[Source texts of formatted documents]
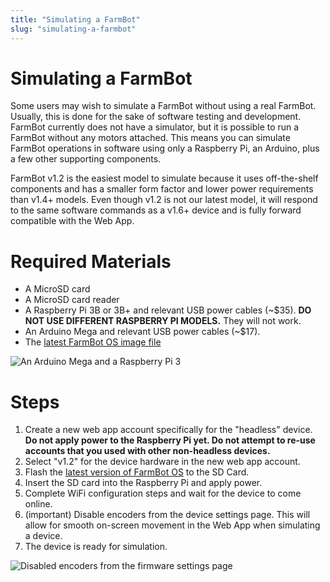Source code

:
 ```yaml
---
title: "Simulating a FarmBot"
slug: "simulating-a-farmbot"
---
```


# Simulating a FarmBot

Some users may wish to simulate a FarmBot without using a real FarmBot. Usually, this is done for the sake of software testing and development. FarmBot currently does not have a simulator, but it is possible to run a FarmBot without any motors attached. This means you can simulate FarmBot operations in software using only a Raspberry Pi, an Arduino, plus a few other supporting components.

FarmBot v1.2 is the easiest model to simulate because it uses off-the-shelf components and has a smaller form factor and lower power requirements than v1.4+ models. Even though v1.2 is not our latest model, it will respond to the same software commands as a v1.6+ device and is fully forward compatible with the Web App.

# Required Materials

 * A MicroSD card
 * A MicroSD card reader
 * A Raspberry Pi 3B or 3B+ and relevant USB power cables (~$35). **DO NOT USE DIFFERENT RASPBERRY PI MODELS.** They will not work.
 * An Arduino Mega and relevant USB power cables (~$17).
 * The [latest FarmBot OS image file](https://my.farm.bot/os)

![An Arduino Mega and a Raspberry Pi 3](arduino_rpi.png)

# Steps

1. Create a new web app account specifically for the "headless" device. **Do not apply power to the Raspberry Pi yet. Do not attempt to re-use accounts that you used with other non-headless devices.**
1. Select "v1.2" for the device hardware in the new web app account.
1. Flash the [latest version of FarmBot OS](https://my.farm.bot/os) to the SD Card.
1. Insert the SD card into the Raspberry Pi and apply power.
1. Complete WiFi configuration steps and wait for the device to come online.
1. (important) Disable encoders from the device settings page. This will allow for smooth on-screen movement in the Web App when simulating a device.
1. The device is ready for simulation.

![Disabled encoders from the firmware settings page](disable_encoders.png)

» **Work required**
Ending at the line with "# Simulating a FarmBot", reproduce exactly the lines that begin at the top of the data, and include no pictures.

» **Result of the exercise**
Source code

:
 ```yaml
---
title: "Simulating a FarmBot"
slug: "simulating-a-farmbot"
---
```


# Simulating a FarmBot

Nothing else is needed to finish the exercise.